Serpentine Gallery Pavilion

2013-08-01 14.12.15Each year the Serpentine Gallery in Kensington Gardens commissions a temporary structure for the summer.  This year it has been designed by Sou Fujimoto.

It is a common theme, year on year, to play with the difference between an inside space and an outside space and to build something which allows the sky and the surrounding trees and park to be part of the experience of being inside the structure.   This year is no different, and the structure is a set of interconnecting cubes which appear to hang in the air.

The Pavilion is usually home to a Fortnum and Masons pop up cafe (although perhaps ‘pop-up’ is not quite the right description for a cafe that supplies plastic spoons covered in silver, notwithstanding its very transient nature), and we gravitated towards it, progressing from the shade of one tree to the next across the park, on one of the hottest days of the summer.

Despite the open weave look of the structure, it did afford a little shade, and the open ends allowed what breeze there was through.  The extravagantly priced bottled water barely touched the sides, so thirsty were we all.

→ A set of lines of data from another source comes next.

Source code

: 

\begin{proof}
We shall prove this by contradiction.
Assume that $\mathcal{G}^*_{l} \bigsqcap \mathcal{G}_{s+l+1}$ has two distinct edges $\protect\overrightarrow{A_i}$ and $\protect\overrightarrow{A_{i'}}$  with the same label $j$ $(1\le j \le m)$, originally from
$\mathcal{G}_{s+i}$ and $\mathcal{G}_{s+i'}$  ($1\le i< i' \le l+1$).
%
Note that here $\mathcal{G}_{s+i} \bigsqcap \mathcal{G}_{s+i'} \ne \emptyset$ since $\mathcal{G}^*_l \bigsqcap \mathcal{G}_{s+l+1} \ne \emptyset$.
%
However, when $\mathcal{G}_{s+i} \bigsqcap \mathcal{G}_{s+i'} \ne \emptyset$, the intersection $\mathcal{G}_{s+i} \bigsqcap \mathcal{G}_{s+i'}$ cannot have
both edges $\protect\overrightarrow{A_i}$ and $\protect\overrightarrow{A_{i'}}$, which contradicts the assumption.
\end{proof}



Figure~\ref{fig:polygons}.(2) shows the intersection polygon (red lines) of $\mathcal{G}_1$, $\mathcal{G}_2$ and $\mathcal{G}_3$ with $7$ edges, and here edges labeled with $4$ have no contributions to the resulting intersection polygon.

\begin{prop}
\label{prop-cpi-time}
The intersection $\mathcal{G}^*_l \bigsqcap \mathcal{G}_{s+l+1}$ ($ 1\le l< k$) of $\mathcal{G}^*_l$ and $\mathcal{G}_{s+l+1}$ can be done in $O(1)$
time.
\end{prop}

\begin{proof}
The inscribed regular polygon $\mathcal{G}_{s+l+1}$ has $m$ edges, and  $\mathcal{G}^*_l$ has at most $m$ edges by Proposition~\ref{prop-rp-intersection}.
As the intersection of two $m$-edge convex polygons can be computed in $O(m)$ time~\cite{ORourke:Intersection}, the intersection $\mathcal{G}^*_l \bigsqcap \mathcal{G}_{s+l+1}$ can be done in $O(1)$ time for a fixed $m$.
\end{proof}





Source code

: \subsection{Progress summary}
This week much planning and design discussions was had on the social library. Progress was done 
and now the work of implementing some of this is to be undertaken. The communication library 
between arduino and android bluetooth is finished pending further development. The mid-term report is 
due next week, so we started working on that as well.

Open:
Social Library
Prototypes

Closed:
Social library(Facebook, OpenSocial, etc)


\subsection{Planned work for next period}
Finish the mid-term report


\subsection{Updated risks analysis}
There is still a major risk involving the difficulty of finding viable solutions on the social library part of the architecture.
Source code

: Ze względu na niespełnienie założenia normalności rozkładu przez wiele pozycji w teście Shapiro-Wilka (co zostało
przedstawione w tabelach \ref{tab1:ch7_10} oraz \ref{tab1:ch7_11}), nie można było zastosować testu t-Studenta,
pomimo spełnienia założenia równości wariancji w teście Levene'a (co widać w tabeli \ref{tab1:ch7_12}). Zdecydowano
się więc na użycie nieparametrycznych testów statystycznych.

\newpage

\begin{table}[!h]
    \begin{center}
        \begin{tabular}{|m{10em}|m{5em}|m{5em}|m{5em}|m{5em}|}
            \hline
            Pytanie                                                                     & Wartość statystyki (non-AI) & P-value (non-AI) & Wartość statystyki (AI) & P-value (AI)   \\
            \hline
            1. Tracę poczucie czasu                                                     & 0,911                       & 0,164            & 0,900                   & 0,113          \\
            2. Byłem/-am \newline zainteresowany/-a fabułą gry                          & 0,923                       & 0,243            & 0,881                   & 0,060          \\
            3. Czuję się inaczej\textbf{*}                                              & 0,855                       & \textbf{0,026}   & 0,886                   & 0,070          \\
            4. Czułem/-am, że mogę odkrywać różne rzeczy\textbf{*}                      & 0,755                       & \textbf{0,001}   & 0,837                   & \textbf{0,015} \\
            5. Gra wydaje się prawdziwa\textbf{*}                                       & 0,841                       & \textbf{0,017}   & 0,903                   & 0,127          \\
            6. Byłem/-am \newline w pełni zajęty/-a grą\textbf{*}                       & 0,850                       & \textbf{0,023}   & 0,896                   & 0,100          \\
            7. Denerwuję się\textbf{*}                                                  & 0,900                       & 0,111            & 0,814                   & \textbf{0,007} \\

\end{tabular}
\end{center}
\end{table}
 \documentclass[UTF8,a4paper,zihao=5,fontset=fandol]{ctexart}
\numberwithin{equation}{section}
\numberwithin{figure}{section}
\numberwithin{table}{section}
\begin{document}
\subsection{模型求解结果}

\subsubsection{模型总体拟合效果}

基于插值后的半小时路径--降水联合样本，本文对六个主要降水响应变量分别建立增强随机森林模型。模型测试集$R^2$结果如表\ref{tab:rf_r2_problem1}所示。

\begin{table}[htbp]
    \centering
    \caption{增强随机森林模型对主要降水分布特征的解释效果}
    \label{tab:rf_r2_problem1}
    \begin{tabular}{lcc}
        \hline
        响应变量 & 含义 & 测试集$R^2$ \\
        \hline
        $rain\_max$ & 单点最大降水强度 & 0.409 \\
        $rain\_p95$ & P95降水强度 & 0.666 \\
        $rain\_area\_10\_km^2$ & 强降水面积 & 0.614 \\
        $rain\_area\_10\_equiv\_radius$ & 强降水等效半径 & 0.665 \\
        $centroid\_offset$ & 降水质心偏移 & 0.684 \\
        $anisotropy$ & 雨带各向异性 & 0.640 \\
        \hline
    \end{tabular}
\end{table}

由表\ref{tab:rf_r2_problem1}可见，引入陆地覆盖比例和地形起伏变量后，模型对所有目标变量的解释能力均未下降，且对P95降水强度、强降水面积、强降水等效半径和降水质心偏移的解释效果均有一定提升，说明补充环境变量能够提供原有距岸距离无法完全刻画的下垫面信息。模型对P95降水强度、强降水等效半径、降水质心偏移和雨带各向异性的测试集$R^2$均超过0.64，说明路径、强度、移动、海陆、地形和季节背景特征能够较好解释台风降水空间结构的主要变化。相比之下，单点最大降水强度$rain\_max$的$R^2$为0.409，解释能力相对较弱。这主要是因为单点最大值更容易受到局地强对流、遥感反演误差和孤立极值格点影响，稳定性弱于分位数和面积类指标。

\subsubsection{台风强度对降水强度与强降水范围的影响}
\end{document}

The design allows for, in fact encourages, exploration of some of the intermediate levels off the ground, by setting perspex steps and platforms at appropriate intervals; the architect’s intent apparently being that each visitor can choose their own individual vantage point.  There is evidently, however, not much to physically prevent the unruly from climbing too high and while we were there, enjoying our ‘on the ground in the shade’ perspective, the young custodians, walkie talkies hitched to their hips were being kept busy remonstrating with a couple of feral children who refused to obey the instructions not to climb to the top of the thing.